WHAT YOU HAVE TO DO:
In the data below, one line contains "- 出力ウィンドウの前景色を設定することができます。" and a later one contains "- 行をスクロールして表示します。". Print both, with every line between them, exactly and alone.
----
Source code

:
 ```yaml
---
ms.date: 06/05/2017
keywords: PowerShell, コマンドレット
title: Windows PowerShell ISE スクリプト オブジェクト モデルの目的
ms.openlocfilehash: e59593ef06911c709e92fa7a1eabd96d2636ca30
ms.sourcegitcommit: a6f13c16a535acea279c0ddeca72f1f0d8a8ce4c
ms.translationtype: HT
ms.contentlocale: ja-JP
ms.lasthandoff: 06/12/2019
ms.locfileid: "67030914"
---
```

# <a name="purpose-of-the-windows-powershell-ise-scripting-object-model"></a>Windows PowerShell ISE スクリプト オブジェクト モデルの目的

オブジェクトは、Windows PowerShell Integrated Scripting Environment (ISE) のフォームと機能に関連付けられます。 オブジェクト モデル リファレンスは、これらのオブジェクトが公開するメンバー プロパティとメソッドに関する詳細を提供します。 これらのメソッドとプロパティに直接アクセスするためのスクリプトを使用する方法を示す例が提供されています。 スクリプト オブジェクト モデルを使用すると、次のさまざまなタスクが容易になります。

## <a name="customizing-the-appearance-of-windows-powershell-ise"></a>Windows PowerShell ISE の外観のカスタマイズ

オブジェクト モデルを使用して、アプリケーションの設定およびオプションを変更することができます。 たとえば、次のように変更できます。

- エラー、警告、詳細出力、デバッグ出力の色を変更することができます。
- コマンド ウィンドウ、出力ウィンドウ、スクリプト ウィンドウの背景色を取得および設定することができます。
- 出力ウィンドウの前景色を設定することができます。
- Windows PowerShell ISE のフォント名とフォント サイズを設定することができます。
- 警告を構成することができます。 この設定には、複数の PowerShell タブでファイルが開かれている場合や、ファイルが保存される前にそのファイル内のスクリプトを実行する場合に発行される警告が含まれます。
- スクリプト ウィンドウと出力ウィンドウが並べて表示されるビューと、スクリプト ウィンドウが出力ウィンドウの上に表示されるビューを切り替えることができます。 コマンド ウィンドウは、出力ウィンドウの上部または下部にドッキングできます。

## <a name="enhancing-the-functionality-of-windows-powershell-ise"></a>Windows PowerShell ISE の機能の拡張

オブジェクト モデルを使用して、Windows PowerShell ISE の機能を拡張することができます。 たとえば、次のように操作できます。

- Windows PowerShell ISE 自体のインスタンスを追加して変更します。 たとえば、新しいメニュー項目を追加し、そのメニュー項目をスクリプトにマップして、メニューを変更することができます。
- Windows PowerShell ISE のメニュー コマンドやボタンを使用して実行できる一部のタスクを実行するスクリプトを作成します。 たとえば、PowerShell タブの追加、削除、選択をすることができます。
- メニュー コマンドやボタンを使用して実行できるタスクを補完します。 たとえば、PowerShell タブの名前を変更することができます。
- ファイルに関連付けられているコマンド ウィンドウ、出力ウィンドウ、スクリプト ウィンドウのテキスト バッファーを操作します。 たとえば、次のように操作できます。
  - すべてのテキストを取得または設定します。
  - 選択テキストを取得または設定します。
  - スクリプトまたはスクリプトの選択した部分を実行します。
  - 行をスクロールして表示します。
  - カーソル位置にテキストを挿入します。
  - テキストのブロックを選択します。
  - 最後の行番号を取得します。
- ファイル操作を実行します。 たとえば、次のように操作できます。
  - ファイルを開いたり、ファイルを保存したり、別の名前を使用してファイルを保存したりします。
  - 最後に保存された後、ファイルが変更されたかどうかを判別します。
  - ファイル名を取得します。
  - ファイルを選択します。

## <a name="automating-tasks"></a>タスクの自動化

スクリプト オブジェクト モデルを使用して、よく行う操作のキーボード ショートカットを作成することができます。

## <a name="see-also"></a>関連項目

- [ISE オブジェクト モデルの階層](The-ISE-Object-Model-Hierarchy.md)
----
TASK ANSWER:
- 出力ウィンドウの前景色を設定することができます。
- Windows PowerShell ISE のフォント名とフォント サイズを設定することができます。
- 警告を構成することができます。 この設定には、複数の PowerShell タブでファイルが開かれている場合や、ファイルが保存される前にそのファイル内のスクリプトを実行する場合に発行される警告が含まれます。
- スクリプト ウィンドウと出力ウィンドウが並べて表示されるビューと、スクリプト ウィンドウが出力ウィンドウの上に表示されるビューを切り替えることができます。 コマンド ウィンドウは、出力ウィンドウの上部または下部にドッキングできます。

## <a name="enhancing-the-functionality-of-windows-powershell-ise"></a>Windows PowerShell ISE の機能の拡張

オブジェクト モデルを使用して、Windows PowerShell ISE の機能を拡張することができます。 たとえば、次のように操作できます。

- Windows PowerShell ISE 自体のインスタンスを追加して変更します。 たとえば、新しいメニュー項目を追加し、そのメニュー項目をスクリプトにマップして、メニューを変更することができます。
- Windows PowerShell ISE のメニュー コマンドやボタンを使用して実行できる一部のタスクを実行するスクリプトを作成します。 たとえば、PowerShell タブの追加、削除、選択をすることができます。
- メニュー コマンドやボタンを使用して実行できるタスクを補完します。 たとえば、PowerShell タブの名前を変更することができます。
- ファイルに関連付けられているコマンド ウィンドウ、出力ウィンドウ、スクリプト ウィンドウのテキスト バッファーを操作します。 たとえば、次のように操作できます。
  - すべてのテキストを取得または設定します。
  - 選択テキストを取得または設定します。
  - スクリプトまたはスクリプトの選択した部分を実行します。
  - 行をスクロールして表示します。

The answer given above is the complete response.